Piatek, 14 marca 2014 roku, I tydzień Wielkiego Postu, Rok A, II
Dlaczego Jezus żąda większej sprawiedliwości od swoich uczniów niż sprawiedliwość uczonych w Piśmie i faryzeuszy, którzy przecież uchodzili w oczach Żydów za sprawiedliwych? Pewnie dlatego, że podstawą naszej sprawiedliwości jest wielkość objawienia jakie otrzymaliśmy. Gdy ktoś spotka się z osobą Syna Bożego i Jemu uwierzy, nie może ograniczyć się do zwykłej sprawiedliwości wymiennej (dobro za dobro). Doznawszy wspaniałomyślności ze strony Boga winien także odpowiedzieć wspaniałomyślnie odrzucając gniew, wybaczając i jednając się z przeciwnikiem. Obdarowanie rodzi odwzajemnienie. To dlatego jesteśmy w stanie zdobyć się na akt „większej sprawiedliwości”, bo sami takiej doznaliśmy od Boga.

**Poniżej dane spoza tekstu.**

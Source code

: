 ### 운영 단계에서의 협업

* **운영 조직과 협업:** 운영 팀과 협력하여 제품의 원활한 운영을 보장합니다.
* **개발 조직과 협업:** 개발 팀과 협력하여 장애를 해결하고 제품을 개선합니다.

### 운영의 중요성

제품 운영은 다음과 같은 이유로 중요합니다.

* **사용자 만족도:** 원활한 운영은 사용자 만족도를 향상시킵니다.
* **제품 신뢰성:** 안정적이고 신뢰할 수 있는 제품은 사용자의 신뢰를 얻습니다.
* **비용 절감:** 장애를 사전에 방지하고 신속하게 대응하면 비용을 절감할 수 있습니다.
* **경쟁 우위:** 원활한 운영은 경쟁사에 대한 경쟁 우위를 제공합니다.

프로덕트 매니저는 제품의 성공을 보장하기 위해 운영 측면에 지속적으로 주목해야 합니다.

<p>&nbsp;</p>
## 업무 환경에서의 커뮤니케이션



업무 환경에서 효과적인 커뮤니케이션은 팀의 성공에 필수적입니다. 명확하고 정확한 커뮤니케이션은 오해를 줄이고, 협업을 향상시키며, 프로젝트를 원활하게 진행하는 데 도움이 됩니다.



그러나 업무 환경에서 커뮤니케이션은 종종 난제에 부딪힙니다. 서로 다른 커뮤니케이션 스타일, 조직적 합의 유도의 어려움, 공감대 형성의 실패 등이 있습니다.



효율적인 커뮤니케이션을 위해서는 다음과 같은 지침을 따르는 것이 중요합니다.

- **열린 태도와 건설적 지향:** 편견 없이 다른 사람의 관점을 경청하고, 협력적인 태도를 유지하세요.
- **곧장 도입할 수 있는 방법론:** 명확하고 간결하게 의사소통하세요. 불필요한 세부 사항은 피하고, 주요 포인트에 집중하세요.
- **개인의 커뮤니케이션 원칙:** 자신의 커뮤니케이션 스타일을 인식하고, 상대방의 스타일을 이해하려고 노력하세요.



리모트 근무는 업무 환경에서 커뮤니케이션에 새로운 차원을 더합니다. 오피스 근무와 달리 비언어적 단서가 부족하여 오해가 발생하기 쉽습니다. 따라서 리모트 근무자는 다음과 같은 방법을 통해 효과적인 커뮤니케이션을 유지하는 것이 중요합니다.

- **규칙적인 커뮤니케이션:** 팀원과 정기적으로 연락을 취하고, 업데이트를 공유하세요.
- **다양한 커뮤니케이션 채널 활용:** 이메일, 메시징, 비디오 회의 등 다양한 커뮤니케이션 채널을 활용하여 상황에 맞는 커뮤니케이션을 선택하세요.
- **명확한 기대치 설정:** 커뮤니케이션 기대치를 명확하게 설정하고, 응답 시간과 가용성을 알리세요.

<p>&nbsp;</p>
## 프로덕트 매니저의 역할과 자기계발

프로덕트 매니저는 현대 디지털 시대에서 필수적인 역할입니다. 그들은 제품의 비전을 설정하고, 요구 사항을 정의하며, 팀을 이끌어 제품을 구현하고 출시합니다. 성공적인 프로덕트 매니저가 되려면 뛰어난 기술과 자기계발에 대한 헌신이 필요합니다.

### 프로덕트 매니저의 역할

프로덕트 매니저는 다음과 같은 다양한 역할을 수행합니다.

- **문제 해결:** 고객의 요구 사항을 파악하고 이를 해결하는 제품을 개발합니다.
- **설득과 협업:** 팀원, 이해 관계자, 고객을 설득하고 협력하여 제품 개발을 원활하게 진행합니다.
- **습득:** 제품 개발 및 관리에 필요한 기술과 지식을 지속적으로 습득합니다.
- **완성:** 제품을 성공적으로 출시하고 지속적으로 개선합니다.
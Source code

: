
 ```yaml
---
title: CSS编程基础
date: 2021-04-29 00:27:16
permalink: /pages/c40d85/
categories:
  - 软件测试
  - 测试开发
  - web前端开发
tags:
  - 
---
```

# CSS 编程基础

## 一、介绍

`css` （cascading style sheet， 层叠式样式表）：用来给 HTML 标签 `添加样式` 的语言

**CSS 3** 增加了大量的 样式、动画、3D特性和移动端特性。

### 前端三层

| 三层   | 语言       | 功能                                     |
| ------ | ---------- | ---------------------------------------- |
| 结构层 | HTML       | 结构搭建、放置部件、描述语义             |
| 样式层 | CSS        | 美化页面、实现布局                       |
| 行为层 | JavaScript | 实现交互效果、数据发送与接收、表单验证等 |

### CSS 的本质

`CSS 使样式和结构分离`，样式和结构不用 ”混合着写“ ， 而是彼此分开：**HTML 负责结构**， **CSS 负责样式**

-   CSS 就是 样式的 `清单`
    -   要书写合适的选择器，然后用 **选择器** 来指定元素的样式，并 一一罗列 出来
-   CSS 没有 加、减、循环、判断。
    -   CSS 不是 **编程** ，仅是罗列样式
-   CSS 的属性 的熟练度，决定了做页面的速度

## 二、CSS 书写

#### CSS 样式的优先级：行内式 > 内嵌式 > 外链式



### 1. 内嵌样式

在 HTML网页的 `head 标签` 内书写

Konkretne sytuacje, które przytacza Jezus dotyczą w zasadzie jednej cechy, która czyni nas bardziej sprawiedliwymi niż inni: okazywać miłosierdzie. Miłosierdzie jest zawsze czymś więcej niż sprawiedliwość. Miłosierdzie jest boskim przymiotem, który upodabnia pełniącego je do miłosiernego Ojca.
Nie wejdziecie do królestwa, jeśli wasza sprawiedliwość nie będzie większa. A zatem jeśli będzie większa, jeśli wygra w nas miłosierdzie, wspaniałomyślność, nagroda królestwa stoi przed nami otworem, jest przesądzona. To, co po ludzku wydaje się stratą, w rzeczywistości jest zyskiem.